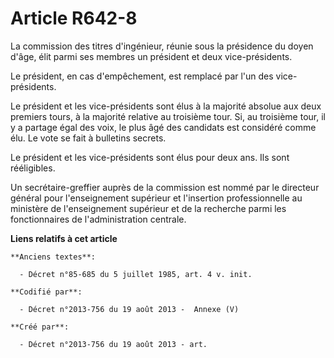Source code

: # Article R642-8

La commission des titres d'ingénieur, réunie sous la présidence du doyen d'âge, élit parmi ses membres un président et deux
vice-présidents.

Le président, en cas d'empêchement, est remplacé par l'un des vice-présidents.

Le président et les vice-présidents sont élus à la majorité absolue aux deux premiers tours, à la majorité relative au
troisième tour. Si, au troisième tour, il y a partage égal des voix, le plus âgé des candidats est considéré comme élu. Le
vote se fait à bulletins secrets.

Le président et les vice-présidents sont élus pour deux ans. Ils sont rééligibles.

Un secrétaire-greffier auprès de la commission est nommé par le directeur général pour l'enseignement supérieur et
l'insertion professionnelle au ministère de l'enseignement supérieur et de la recherche parmi les fonctionnaires de
l'administration centrale.

**Liens relatifs à cet article**

	**Anciens textes**:

	  - Décret n°85-685 du 5 juillet 1985, art. 4 v. init.

	**Codifié par**:

	  - Décret n°2013-756 du 19 août 2013 -  Annexe (V)

	**Créé par**:

	  - Décret n°2013-756 du 19 août 2013 - art.
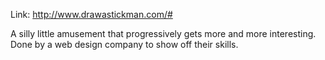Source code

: <div id="wikitext">

Link: <http://www.drawastickman.com/#>

A silly little amusement that progressively gets more and more
interesting. Done by a web design company to show off their skills.

<div class="vspace">

</div>

</div>
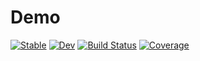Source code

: # Demo

[![Stable](https://img.shields.io/badge/docs-stable-blue.svg)](https://aivodji.github.io/Demo.jl/stable)
[![Dev](https://img.shields.io/badge/docs-dev-blue.svg)](https://aivodji.github.io/Demo.jl/dev)
[![Build Status](https://github.com/aivodji/Demo.jl/workflows/CI/badge.svg)](https://github.com/aivodji/Demo.jl/actions)
[![Coverage](https://codecov.io/gh/aivodji/Demo.jl/branch/master/graph/badge.svg)](https://codecov.io/gh/aivodji/Demo.jl)
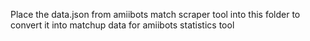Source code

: Place the data.json from amiibots match scraper tool into this folder to convert it into matchup data for amiibots statistics tool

· · · ·

Exercise prompt ▸
Whenever the word "août" occurs in a line of the listing above, return that line.

Your response ▸
	  - Décret n°2013-756 du 19 août 2013 -  Annexe (V)
	  - Décret n°2013-756 du 19 août 2013 - art.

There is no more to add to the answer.